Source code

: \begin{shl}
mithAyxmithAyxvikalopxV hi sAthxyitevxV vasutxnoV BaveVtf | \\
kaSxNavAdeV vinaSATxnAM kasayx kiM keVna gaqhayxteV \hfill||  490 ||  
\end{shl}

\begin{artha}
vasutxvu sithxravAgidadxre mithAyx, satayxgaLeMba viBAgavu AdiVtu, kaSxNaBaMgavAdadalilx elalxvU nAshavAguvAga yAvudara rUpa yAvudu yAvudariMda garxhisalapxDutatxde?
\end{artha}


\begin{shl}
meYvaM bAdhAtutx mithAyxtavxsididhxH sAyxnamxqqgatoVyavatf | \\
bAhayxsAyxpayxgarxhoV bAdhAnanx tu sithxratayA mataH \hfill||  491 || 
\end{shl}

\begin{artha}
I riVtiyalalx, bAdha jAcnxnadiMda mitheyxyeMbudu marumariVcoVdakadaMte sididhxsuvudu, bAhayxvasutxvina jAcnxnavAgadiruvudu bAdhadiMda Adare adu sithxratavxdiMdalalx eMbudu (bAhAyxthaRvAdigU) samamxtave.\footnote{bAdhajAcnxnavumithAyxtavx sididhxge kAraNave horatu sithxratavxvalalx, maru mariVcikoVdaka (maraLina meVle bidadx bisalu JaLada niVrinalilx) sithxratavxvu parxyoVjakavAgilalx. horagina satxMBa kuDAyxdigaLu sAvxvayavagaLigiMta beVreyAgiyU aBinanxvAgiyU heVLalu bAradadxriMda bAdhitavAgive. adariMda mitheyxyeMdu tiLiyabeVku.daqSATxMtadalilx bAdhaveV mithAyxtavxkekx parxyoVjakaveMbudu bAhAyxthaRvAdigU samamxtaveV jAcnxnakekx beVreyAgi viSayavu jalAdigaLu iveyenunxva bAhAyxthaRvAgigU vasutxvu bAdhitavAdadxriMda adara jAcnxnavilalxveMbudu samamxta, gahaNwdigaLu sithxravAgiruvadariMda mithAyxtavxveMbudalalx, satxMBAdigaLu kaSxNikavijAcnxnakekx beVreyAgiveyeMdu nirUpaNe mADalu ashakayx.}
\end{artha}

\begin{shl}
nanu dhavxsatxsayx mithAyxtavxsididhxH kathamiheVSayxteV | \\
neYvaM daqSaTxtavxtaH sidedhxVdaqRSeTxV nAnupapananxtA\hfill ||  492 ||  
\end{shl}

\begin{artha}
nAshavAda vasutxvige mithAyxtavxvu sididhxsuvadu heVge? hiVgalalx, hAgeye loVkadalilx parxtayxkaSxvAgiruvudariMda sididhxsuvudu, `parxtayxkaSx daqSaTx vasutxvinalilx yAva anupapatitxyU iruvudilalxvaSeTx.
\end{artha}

Task item:
Find every line in the records that has the word "vasutxvu". Copy those lines.

Response to this exercise:
vasutxvu sithxravAgidadxre mithAyx, satayxgaLeMba viBAgavu AdiVtu, kaSxNaBaMgavAdadalilx elalxvU nAshavAguvAga yAvudara rUpa yAvudu yAvudariMda garxhisalapxDutatxde?
I riVtiyalalx, bAdha jAcnxnadiMda mitheyxyeMbudu marumariVcoVdakadaMte sididhxsuvudu, bAhayxvasutxvina jAcnxnavAgadiruvudu bAdhadiMda Adare adu sithxratavxdiMdalalx eMbudu (bAhAyxthaRvAdigU) samamxtave.\footnote{bAdhajAcnxnavumithAyxtavx sididhxge kAraNave horatu sithxratavxvalalx, maru mariVcikoVdaka (maraLina meVle bidadx bisalu JaLada niVrinalilx) sithxratavxvu parxyoVjakavAgilalx. horagina satxMBa kuDAyxdigaLu sAvxvayavagaLigiMta beVreyAgiyU aBinanxvAgiyU heVLalu bAradadxriMda bAdhitavAgive. adariMda mitheyxyeMdu tiLiyabeVku.daqSATxMtadalilx bAdhaveV mithAyxtavxkekx parxyoVjakaveMbudu bAhAyxthaRvAdigU samamxtaveV jAcnxnakekx beVreyAgi viSayavu jalAdigaLu iveyenunxva bAhAyxthaRvAgigU vasutxvu bAdhitavAdadxriMda adara jAcnxnavilalxveMbudu samamxta, gahaNwdigaLu sithxravAgiruvadariMda mithAyxtavxveMbudalalx, satxMBAdigaLu kaSxNikavijAcnxnakekx beVreyAgiveyeMdu nirUpaNe mADalu ashakayx.}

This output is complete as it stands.